When a new employee starts with a DevOps group, they subscribe to a distribution list. That subscription brings with it an avalanche of hundreds or thousands of monitoring status emails (MSEs) every day. This is a problem in three ways:
- It's overwhelming to the new engineer who doesn't understand the architecture of the system and has a difficult time understanding the emails and how to organize them
- Each of the engineers on the team spends significant time each day to process the exact same information. This is inefficient
- If a scheduled email doesn't come as expected, it's easy to miss that there is a problem
For the first two weeks the new engineer wades through the MSEs trying to understand what they are, which are noise and which are indications of issues to which they need to respond. This process usually results in a large set of email rules that sort the emails into buckets that make it easier to work on sets of emails more efficiently.
The other members of the team have already gone through the process, but there is no way to share the knowlege expect by interrupting them, typically with another email, asking what each email means and if anyone is responding to it. Thus the other engineers get a repeat of the notification (which they already processed) from the new engineer asking about it.
Additionally, a single event can generate multiple emails from different systems. For example, a network glitch causing the NFS server to not respond in a timely fashion can generate emails from numerous servers. It's left up to the engineer to interpret the flood of emails to identify event that needs to be addressed.
And to complicate matters, there are scheduled emails that are expected on a regular basis. If the email doesn't come, it's an indication of a problem.
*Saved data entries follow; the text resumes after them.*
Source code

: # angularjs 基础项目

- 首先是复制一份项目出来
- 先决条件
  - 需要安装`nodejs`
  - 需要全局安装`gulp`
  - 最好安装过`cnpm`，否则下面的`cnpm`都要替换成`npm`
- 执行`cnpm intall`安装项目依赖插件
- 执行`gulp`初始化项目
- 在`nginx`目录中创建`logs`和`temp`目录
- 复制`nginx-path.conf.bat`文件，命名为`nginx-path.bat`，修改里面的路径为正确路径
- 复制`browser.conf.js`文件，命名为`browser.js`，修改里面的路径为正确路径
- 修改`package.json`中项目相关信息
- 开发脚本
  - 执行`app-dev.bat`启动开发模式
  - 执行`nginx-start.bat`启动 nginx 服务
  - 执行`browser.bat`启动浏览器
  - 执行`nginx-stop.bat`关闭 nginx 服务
But, the lack of the email is not a visible indicator and the event can be missed until there is a significant problem.
For example, there is a cron job that runs twice a day checking to see if the backups completed successfully and it sends out an email with the status (success or failure). But, for whatever reason, the cron job stops running. Note, there is no email generated and the lack of email is an indication of a failure in the system, but it's not visible. If you are lucky one or more of the engineers are watching for the emails and will respond if it doesn't come in. But, if they are on vacation or if they quit, nobody else is aware that this needs to be checked. And the lack of of email is missed.
Finally, there is no accountability for responding to the email. You either have multiple engineers responding at the same time unaware of others working on an alert or each of the engineers thinks that somebody else is responding and thus nobody responds.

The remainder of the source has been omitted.